After a review of the clinical and laboratory data on tooth whitening, Dr. Ian Monroe claims this week in the Journal of Esthetic and Restorative Dentistry, there is no evidence to suggest the process accelerates or encourages the development of oral cancer, despite former worries by the European Commission.
A statement by Blackwell Publishing said: 'Common tooth whitening products, which have been used by millions of people, are found to be safe and do not increase the risk of oral cancer when used as directed.'
These findings could prove significant to the $500 million tooth whitening industry which has been plagued with concerns over the use of hydrogen peroxide and the effect it has on consumer's health, with previous suggestions that all tooth whitening products should only be used after consulting a doctor, inhibiting mass retail plans for manufacturers in the US.

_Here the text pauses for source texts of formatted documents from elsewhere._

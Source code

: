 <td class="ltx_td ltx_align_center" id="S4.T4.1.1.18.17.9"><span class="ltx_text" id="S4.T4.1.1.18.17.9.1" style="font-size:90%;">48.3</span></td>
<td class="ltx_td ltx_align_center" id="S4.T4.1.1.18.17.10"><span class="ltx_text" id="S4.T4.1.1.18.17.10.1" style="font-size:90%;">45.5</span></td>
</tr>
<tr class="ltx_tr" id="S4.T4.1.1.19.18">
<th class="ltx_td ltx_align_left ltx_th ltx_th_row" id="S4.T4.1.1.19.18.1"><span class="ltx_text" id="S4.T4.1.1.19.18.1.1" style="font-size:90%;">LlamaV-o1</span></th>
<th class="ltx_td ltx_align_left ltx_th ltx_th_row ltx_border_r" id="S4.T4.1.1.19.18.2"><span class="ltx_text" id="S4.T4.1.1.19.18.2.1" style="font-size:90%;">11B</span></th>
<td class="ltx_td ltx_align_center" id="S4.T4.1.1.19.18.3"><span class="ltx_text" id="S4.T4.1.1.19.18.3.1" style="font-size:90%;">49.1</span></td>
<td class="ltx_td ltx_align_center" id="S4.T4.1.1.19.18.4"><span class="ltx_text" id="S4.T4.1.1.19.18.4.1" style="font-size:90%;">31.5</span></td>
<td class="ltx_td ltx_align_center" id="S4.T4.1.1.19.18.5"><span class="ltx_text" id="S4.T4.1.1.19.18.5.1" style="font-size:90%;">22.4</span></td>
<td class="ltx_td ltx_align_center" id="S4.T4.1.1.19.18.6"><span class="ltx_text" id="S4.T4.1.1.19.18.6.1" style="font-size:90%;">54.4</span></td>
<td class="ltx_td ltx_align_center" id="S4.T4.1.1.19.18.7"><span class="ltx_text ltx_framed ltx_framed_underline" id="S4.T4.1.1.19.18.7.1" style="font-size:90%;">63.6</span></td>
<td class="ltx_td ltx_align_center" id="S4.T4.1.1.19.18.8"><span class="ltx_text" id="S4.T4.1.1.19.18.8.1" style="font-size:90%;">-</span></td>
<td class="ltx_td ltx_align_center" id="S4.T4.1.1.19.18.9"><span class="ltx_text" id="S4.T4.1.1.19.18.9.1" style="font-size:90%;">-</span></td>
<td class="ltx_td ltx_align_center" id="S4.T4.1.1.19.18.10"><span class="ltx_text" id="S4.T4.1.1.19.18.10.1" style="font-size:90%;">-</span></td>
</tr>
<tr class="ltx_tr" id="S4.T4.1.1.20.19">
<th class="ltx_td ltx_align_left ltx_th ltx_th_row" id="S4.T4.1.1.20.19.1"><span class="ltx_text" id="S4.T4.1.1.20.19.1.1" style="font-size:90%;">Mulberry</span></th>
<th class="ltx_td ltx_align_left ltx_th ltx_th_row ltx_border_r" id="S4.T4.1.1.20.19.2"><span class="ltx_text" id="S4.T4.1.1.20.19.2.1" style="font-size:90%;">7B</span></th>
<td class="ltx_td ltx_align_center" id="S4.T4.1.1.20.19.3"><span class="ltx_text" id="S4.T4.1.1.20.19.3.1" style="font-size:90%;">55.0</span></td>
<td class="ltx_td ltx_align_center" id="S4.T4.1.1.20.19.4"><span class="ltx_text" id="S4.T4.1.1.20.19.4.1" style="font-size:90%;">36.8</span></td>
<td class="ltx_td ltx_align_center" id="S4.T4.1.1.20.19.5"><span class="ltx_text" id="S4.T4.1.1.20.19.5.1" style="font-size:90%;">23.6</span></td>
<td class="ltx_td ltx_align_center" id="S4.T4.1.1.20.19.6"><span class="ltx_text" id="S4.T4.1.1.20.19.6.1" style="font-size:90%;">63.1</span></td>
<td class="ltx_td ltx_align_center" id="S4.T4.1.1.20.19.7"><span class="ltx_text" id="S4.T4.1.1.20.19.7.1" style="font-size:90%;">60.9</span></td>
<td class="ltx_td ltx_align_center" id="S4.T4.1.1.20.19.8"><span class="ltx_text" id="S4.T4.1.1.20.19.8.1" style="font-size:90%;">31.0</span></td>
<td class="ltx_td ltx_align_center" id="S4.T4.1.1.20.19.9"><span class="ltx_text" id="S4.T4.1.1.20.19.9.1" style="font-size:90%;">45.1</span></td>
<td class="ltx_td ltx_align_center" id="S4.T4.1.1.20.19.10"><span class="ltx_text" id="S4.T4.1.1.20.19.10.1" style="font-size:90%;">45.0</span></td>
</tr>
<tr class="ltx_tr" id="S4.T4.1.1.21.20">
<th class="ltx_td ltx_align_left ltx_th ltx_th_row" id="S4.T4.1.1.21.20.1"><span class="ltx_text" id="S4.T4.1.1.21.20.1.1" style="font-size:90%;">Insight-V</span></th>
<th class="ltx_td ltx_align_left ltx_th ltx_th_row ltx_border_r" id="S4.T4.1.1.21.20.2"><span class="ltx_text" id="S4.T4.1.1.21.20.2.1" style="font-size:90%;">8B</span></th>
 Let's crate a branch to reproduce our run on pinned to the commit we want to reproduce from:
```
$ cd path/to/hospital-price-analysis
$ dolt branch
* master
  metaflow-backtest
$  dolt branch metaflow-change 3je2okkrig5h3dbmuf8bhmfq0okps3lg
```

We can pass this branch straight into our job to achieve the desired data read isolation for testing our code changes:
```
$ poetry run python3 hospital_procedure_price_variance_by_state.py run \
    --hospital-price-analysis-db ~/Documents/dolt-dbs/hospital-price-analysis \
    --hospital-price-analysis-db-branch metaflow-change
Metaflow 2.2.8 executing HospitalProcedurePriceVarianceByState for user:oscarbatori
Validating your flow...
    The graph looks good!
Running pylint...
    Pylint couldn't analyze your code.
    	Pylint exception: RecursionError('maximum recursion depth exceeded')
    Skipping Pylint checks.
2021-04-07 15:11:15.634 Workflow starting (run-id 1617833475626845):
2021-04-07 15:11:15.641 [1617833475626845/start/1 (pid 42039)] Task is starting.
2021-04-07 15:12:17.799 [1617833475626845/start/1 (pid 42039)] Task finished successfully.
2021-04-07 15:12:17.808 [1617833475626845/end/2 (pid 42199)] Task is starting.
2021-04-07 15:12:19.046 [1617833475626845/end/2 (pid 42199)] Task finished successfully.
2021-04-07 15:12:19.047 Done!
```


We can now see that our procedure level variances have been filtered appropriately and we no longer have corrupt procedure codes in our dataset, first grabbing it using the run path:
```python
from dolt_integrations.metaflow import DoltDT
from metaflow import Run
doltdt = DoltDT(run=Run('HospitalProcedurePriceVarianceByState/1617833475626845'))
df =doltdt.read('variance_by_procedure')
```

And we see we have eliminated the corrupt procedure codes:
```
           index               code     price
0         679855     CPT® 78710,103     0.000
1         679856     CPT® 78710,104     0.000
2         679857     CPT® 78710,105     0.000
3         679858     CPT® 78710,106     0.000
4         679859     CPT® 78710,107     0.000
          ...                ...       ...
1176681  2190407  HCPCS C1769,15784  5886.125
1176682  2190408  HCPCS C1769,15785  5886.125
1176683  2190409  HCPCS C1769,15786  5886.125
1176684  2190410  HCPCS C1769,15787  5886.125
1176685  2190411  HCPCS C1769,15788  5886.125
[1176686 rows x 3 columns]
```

However, the article suggests that exposure to hydrogen peroxide in tooth whiteners is too low to cause any effect. During the tooth whitening period, the teeth and mouth are normally exposed to the chemical for around 30-60 minutes, a time period that is stated to be to short to see any damage caused.
'Concentrations of hydrogen peroxide rapidly decline to near undetectable levels usually within 15-60 minutes' said Blackwell Publishing.
The review also takes note of the expected increased use of tooth whitening products by smokers and discusses concerns that the combined exposure to carcinogenic agents that are in both cigarettes and hydrogen peroxide could lead to an increased chance of lung or oral cancer. However, review of the data concluded that such claims were groundless.
The tooth-whitening market has grown better with stats in the US in the course of the past few years. The top ten non-food and drink launches in the US in 2004 revealed that three of the top ten products were from a range of tooth whitening products, according to a survey by Information Resources Inc.
Research by tanning-advisor.com has shown that tooth whitening is completely effective in more than 78 per cent of people and continuing to grow in popularity. Professional tooth whitening is a lucrative business, but, the less expensive alternative of do-it-yourself kits are also popular, retailing from $29.50 up to $800.